私が賃貸営業として赤羽の駅前で接客をしていた2~4月、7~9月の賃貸繁忙期には、私一人で賃貸仲介料を1ヶ月350~400万円を稼げる時代でした。
正直ってこの頃に不動産投資をしていれば、莫大な利益を上げることができたと、今は思います。
しかし時代は刻々と変化し、今では礼金・敷金ゼロゼロ物件というのが非常に多くなり、契約更新の際の更新料の有無も、消費者の物件選定時の大きなポイントとなっています。
以前は賃貸運営をしていれば大家さんは非常に儲かる事業でもありました。
家賃についてもバブル直後なのでそこそこいいお家賃が設定できていたのも事実です。
また、敷金は預り金ですが、礼金や更新料は大家さんにとって、家賃の次の大きな収入源であったことは間違いありません。
しかし、今では不動産投資の収入源である家賃は下がり続け、不動産投資の副収入的な礼金や更新料もなかなかいただけない時代になりました。
更新料や礼金に関してはこれまでにもおちらこちらで物議を醸されました。
更新料に関しては最高裁において「違法ではない」という判決が出ています。
以下は、最高裁にでの内容について、「全日本不動産協会」から引用したものを紹介します。
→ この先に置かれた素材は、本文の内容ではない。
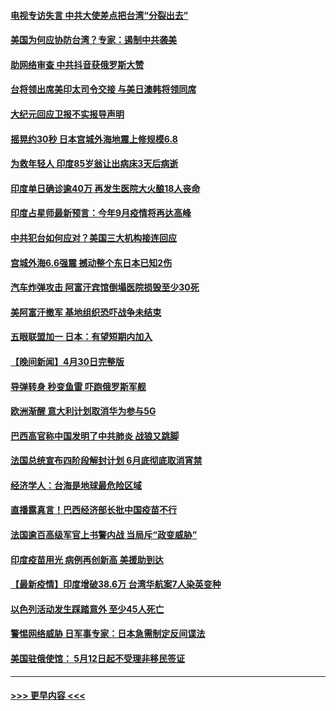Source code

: #### [电视专访失言 中共大使差点把台湾“分裂出去”](../pages/prog202/a103108742.md?t=05020452) 
#### [美国为何应协防台湾？专家：遏制中共袭美](../pages/prog202/a103108696.md?t=05020452) 
#### [助网络审查 中共抖音获俄罗斯大赞](../pages/prog202/a103108626.md?t=05020452) 
#### [台将领出席美印太司令交接 与美日澳韩将领同席](../pages/prog202/a103108666.md?t=05020452) 
#### [大纪元回应卫报不实报导声明](../pages/prog202/a103108633.md?t=05020452) 
#### [摇晃约30秒 日本宫城外海地震上修规模6.8](../pages/prog202/a103108477.md?t=05020452) 
#### [为救年轻人 印度85岁翁让出病床3天后病逝](../pages/prog202/a103108457.md?t=05020452) 
#### [印度单日确诊逾40万 再发生医院大火酿18人丧命](../pages/prog202/a103108440.md?t=05020452) 
#### [印度占星师最新预言：今年9月疫情将再达高峰](../pages/prog202/a103108368.md?t=05020452) 
#### [中共犯台如何应对？美国三大机构接连回应](../pages/prog202/a103108423.md?t=05020452) 
#### [宫城外海6.6强震 撼动整个东日本已知2伤](../pages/prog202/a103108347.md?t=05020452) 
#### [汽车炸弹攻击 阿富汗宾馆倒塌医院损毁至少30死](../pages/prog202/a103108389.md?t=05020452) 
#### [美阿富汗撤军 基地组织恐吓战争未结束](../pages/prog202/a103108030.md?t=05020452) 
#### [五眼联盟加一 日本：有望短期内加入](../pages/prog202/a103108083.md?t=05020452) 
#### [【晚间新闻】4月30日完整版](../pages/prog202/a103108327.md?t=05020452) 
#### [导弹转身 秒变鱼雷 吓跑俄罗斯军舰](../pages/prog202/a103108064.md?t=05020452) 
#### [欧洲渐醒 意大利计划取消华为参与5G](../pages/prog202/a103108199.md?t=05020452) 
#### [巴西高官称中国发明了中共肺炎 战狼又跳脚](../pages/prog202/a103108063.md?t=05020452) 
#### [法国总统宣布四阶段解封计划 6月底彻底取消宵禁](../pages/prog202/a103108070.md?t=05020452) 
#### [经济学人：台海是地球最危险区域](../pages/prog202/a103108131.md?t=05020452) 
#### [直播露真言！巴西经济部长批中国疫苗不行](../pages/prog202/a103108096.md?t=05020452) 
#### [法国逾百高级军官上书警内战 当局斥“政变威胁”](../pages/prog202/a103108017.md?t=05020452) 
#### [印度疫苗用光 病例再创新高 美援助到达](../pages/prog202/a103108054.md?t=05020452) 
#### [【最新疫情】印度增破38.6万 台湾华航案7人染英变种](../pages/prog202/a103108035.md?t=05020452) 
#### [以色列活动发生踩踏意外 至少45人死亡](../pages/prog202/a103107919.md?t=05020452) 
#### [警惕网络威胁 日军事专家：日本急需制定反间谍法](../pages/prog202/a103107912.md?t=05020452) 
#### [美国驻俄使馆： 5月12日起不受理非移民签证](../pages/prog202/a103107903.md?t=05020452) 

----
#### [ >>> 更早内容 <<< ](../indexes/prog202-earlier.md)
引用:https://www.zennichi.or.jp/law_faq/更新料に関する最高裁判決/
この記事のように、貸主と借主に間で合意契約をされている場合にその更新料の額が常識的(家賃の1~2か月分)程度であれば貸主に対して不利益になるものとまでは言えないということで、最高裁では更新料を認めた判決になりました。
しかし、不動産投資も勝負の世界、競合物件に負けるわけにもいかないので、競合物件が更新料を取っていないのであれば「右に倣え」となるのも仕方がないでしょう。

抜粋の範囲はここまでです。